Topography in Revit can be tricky to manage for a number of reasons, but I would say the most limiting factor is that you can only input points (meaning, you cannot input contour lines or a mesh). If you do use a mesh or 3D lines to create a Topo, Revit simply takes the points from those elements and gives you no control in the generated mesh and contours.
This can be fairly frustrating, particularly if you are accustomed to Civil 3D, where you have control over these elements. Unfortunately, this is an issue that is hard-coded into Revit Topos, so until Autodesk decides to fix the Revit surface engine there isn’t much you can do (besides use other elements, which can be a partial solution).
Once the Topo is generated, you can extract the contour lines and underlying mesh elements by exporting a 3D view to dwg. And with Dynamo, you can extract all three Topo elements (points, contour lines, and mesh) entirely within Revit.
In Revit, Toposurfaces are Mesh elements. By definition, a mesh contains points, edges, and faces.
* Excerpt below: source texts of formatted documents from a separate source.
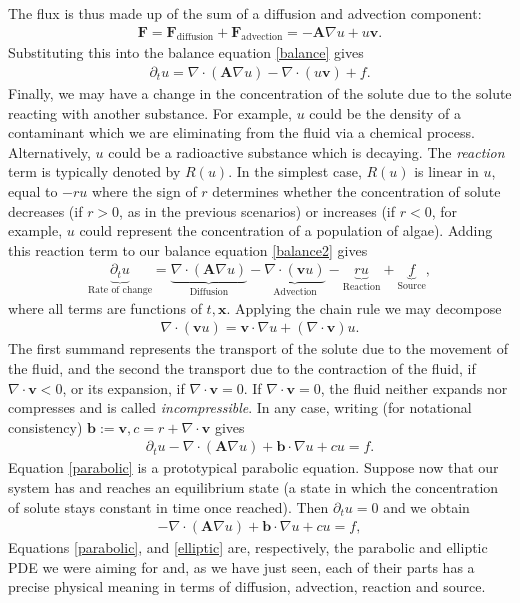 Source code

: \documentclass[
	a4paper,
	DIV=14,
	abstract=true,
	numbers=noenddot
]
{scrartcl}
\theoremstyle{definition}
\begin{document}
The flux is thus made up of the sum of a diffusion and advection component:
\begin{align*}
	\bm{F}=\bm{F}_{\text{diffusion} }+ \bm{F}_{\text{advection} } =- \bm{A}\nabla u+ u \bm{v}   .
\end{align*}
Substituting  this into the balance equation \eqref{balance} gives
\begin{align}\label{balance2}
	\partial_t u=\nabla \cdot (\bm{A}\nabla u) -\nabla \cdot  (u \bm{v})+ f.
\end{align}
Finally, we may have a change in the concentration of the solute due to the solute reacting with another substance. For example, $u$ could be the density of a contaminant which we are eliminating from the fluid via a chemical process. Alternatively, $u$ could be a radioactive substance which is decaying. The \emph{reaction} term is typically denoted by  $R(u)$. In the simplest case, $R(u)$ is linear in  $u$, equal to  $-ru$ where the sign of $r$ determines whether the concentration of solute decreases (if $r>0$, as in the previous scenarios) or increases (if $r<0$, for example, $u$ could represent the concentration of a population of algae). Adding this reaction term to our balance equation \eqref{balance2} gives
\begin{align*}
	\underbrace{\partial_t u}_{\text{Rate of change} }= \underbrace{\nabla \cdot (\bm{A}\nabla u)}_{\text{Diffusion}} - \underbrace{\nabla \cdot ( \bm{v}u)}_{\text{Advection}} -\underbrace{ru}_{\text{Reaction}}  +\underbrace{f}_{\text{Source}},
\end{align*}
where all terms are functions of $t,\bm{x}$. Applying the chain rule we may decompose
\begin{align*}
	\nabla \cdot ( \bm{v}u)= \bm{v}\cdot \nabla u+ (\nabla \cdot \bm{v})u .
\end{align*}
The first summand represents the transport of the solute due to the movement of the fluid, and the second the transport due to the contraction of the fluid, if $\nabla \cdot \bm{v}<0$, or its expansion, if $\nabla \cdot \bm{v}=0$. If $\nabla \cdot \bm{v} =0$, the fluid neither expands nor compresses and is called \emph{incompressible}. In any case, writing (for notational consistency) $\bm{b} :=\bm{v}, c=r+\nabla \cdot \bm{v} $ gives
\begin{align}\label{parabolic}
	\partial_t u-\nabla \cdot (\bm{A}\nabla u) +\bm{b} \cdot \nabla u + c u= f  .
\end{align}
Equation \eqref{parabolic} is a prototypical parabolic equation. Suppose now that our system has and reaches an equilibrium state (a state in which the concentration of solute stays constant in time once reached). Then $\partial _t u=0$ and we obtain
\begin{align}\label{elliptic}
	-\nabla \cdot (\bm{A}\nabla u) + \bm{b} \cdot \nabla u+cu = f,
\end{align}
Equations \eqref{parabolic}, and \eqref{elliptic} are, respectively, the parabolic and elliptic PDE we were aiming for and, as we have just seen, each of their parts has a precise physical meaning in terms of diffusion, advection, reaction and source.
\end{document}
Topos are always more manageable to edit when they have fewer points and edges, but all of those edges can also make them appear unrealistic.
There are a variety of methods you can use to smooth out those edges, but one of the quickest ways to do this is to convert the Topo into a Nurbs Surfaces (in Dynamo, of course).
If you’ve ever used Harry Mattison’s (Boost Your BIM) Revit add-in Topo From Lines, you might have noticed that it hasn’t been updated to either 2015 or 2016. But now you can do the same thing in Dynamo, and I have even created a custom node for this in the Landform package.
Since Dynamo provides access to the API, it can be quite useful in automating certain processes, such as placing, sizing, and rotating plants. But it can also be utilized as an analysis tool.
And Topography slope analysis is frequently required to determine which areas of land are buildable.